Gracias a su hegemonía en los medios y las universidades, la izquierda ha conseguido para sí la benigna etiqueta de progresista. Pero su obsesión igualadora, y esa tendencia tramposa a plantear la utopía como patrón y sentarse a sacar defectos al que sí crea, son el peor lastre que hoy tenemos para el progreso. Piensen por ejemplo en el affaire de las pizzas de Ayuso. Mejor que los niños no coman, que que coman sin cumplir las normas –arbitrarias y estúpidas– que se ha inventado uno de sus burócratas.

Un mundo de izquierdas es un mundo muerto, porque la izquierda no produce y vive para juzgar, controlar y condenar a los que simplemente viven y hacen cosas. Un mundo de izquierdas sería invivible hasta para la izquierda. 

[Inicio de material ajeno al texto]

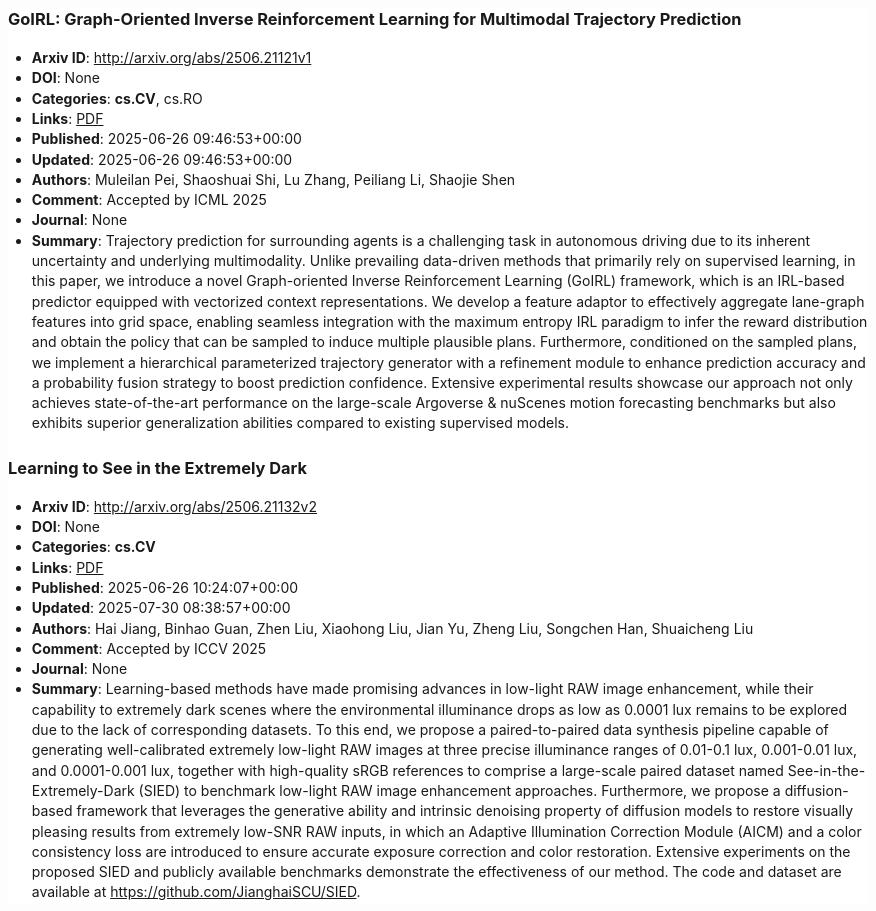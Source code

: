 

### GoIRL: Graph-Oriented Inverse Reinforcement Learning for Multimodal Trajectory Prediction
- **Arxiv ID**: http://arxiv.org/abs/2506.21121v1
- **DOI**: None
- **Categories**: **cs.CV**, cs.RO
- **Links**: [PDF](http://arxiv.org/pdf/2506.21121v1)
- **Published**: 2025-06-26 09:46:53+00:00
- **Updated**: 2025-06-26 09:46:53+00:00
- **Authors**: Muleilan Pei, Shaoshuai Shi, Lu Zhang, Peiliang Li, Shaojie Shen
- **Comment**: Accepted by ICML 2025
- **Journal**: None
- **Summary**: Trajectory prediction for surrounding agents is a challenging task in autonomous driving due to its inherent uncertainty and underlying multimodality. Unlike prevailing data-driven methods that primarily rely on supervised learning, in this paper, we introduce a novel Graph-oriented Inverse Reinforcement Learning (GoIRL) framework, which is an IRL-based predictor equipped with vectorized context representations. We develop a feature adaptor to effectively aggregate lane-graph features into grid space, enabling seamless integration with the maximum entropy IRL paradigm to infer the reward distribution and obtain the policy that can be sampled to induce multiple plausible plans. Furthermore, conditioned on the sampled plans, we implement a hierarchical parameterized trajectory generator with a refinement module to enhance prediction accuracy and a probability fusion strategy to boost prediction confidence. Extensive experimental results showcase our approach not only achieves state-of-the-art performance on the large-scale Argoverse & nuScenes motion forecasting benchmarks but also exhibits superior generalization abilities compared to existing supervised models.



### Learning to See in the Extremely Dark
- **Arxiv ID**: http://arxiv.org/abs/2506.21132v2
- **DOI**: None
- **Categories**: **cs.CV**
- **Links**: [PDF](http://arxiv.org/pdf/2506.21132v2)
- **Published**: 2025-06-26 10:24:07+00:00
- **Updated**: 2025-07-30 08:38:57+00:00
- **Authors**: Hai Jiang, Binhao Guan, Zhen Liu, Xiaohong Liu, Jian Yu, Zheng Liu, Songchen Han, Shuaicheng Liu
- **Comment**: Accepted by ICCV 2025
- **Journal**: None
- **Summary**: Learning-based methods have made promising advances in low-light RAW image enhancement, while their capability to extremely dark scenes where the environmental illuminance drops as low as 0.0001 lux remains to be explored due to the lack of corresponding datasets. To this end, we propose a paired-to-paired data synthesis pipeline capable of generating well-calibrated extremely low-light RAW images at three precise illuminance ranges of 0.01-0.1 lux, 0.001-0.01 lux, and 0.0001-0.001 lux, together with high-quality sRGB references to comprise a large-scale paired dataset named See-in-the-Extremely-Dark (SIED) to benchmark low-light RAW image enhancement approaches. Furthermore, we propose a diffusion-based framework that leverages the generative ability and intrinsic denoising property of diffusion models to restore visually pleasing results from extremely low-SNR RAW inputs, in which an Adaptive Illumination Correction Module (AICM) and a color consistency loss are introduced to ensure accurate exposure correction and color restoration. Extensive experiments on the proposed SIED and publicly available benchmarks demonstrate the effectiveness of our method. The code and dataset are available at https://github.com/JianghaiSCU/SIED.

Sin ricos a los que esquilmar ni empresas a las que machacar. Sin folclóricas a las que despreciar, reguetoneros machistas a los que aleccionar o pecadores que fuman a los que crujir a impuestos y amonestar. Un mundo sin escritores problemáticos a los que corregir, sin botelloneros o turistas franceses a los que censurar, y sin alimentos a los que el ministro del ramo pueda poner semáforos.